Emma Smith: My Story, a review
by EmilyCC and Jessawhy
Armed with a giant bag of popcorn, we went to see the movie, Emma Smith: My Story, a few weeks ago. Since we’re not real movie critics and therefore, know very little about cinematic effects, we’ll stick to our thoughts of the story and characters. In short, from our feminist perspective, Emma Smith is worth seeing but not everything we’d hoped for.
Seeing a movie focused on Emma was a real treat (better than the popcorn). The movie clearly illustrates that Emma gave up and put up with every bit as much as Joseph did. The lack of respect, the lack of money, the doubt—Emma suffered through it all, too. Often, in the D&C or Church history, Emma can often be an afterthought. Emma reminds us that her story is just as important as his.
Emma is portrayed as a strong, independent woman. She snaps off witty comebacks to a pesky unbeliever and men (this happens a few times in the movie) who try to put her in her place as little more than a bystander to her husband’s work.

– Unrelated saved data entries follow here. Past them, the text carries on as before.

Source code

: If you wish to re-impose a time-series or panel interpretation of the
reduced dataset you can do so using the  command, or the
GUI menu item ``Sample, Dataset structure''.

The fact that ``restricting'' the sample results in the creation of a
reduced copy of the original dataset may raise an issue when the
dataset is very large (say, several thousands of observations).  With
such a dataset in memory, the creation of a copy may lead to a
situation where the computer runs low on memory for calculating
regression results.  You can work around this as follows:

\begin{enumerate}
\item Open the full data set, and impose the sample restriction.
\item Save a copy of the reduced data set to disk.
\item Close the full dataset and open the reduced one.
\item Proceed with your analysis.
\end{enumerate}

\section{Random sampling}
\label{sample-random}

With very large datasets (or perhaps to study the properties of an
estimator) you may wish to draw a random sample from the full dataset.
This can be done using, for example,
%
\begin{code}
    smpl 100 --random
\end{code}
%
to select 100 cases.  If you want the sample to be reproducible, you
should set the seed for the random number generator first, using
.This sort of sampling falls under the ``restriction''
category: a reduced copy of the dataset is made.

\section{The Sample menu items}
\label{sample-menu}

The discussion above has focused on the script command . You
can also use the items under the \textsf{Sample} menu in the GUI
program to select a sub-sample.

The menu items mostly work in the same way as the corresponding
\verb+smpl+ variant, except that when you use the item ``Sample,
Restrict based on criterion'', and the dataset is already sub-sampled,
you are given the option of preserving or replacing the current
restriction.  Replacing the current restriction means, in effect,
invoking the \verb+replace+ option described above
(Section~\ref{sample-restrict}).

While reflecting on this movie, the quote about how Ginger Rogers did everything Fred Astaire did but backwards and in high heels keeps coming back to me. I know it’s not a perfect analogy. But, Emma and Joseph shared a life in which they worked for the same goal, but Emma did it without ever (as far as we know) seeing the visions Joseph saw or witnessing the presence of the Golden Plates. Dancing backwards and in high heels, indeed.
And, although there’s not much more detail than an anecdotal story about her second husband’s affair, it does Mormons good to be reminded that Emma didn’t die when Joseph did.
Throughout the film, Emma’s struggles are center stage. We watch her father disown her, her babies die, and her ability to carry on when Joseph leaves (for missions, jail, or death).
But, the struggle that we’ve most wondered about is her marriage. It’s hard to imagine what the real relationship was between Joseph and Emma, but this is most certainly not it. Joseph often seeks Emma’s advice, they are shown taking care of the house together, and she is shown educating him about music and writing. However, the portrayal of their marriage is idyllic and feels false. We missed seeing some real character development between the two as all of their interactions were positive. Additionally, polygamy is glossed over. From memory, it goes something like this:
Emma: There are still places and rapids in the river.
Julia (her daughter): Polygamy was one of those rapids for you. Wasn’t it?
Emma: Yes, it was.
Julia: And, yet, you’ve never spoken of it.
Emma: What could I say?
Maybe this is too big to try and tackle, maybe we should be glad it was mentioned at all. But, this seems like the easy way out.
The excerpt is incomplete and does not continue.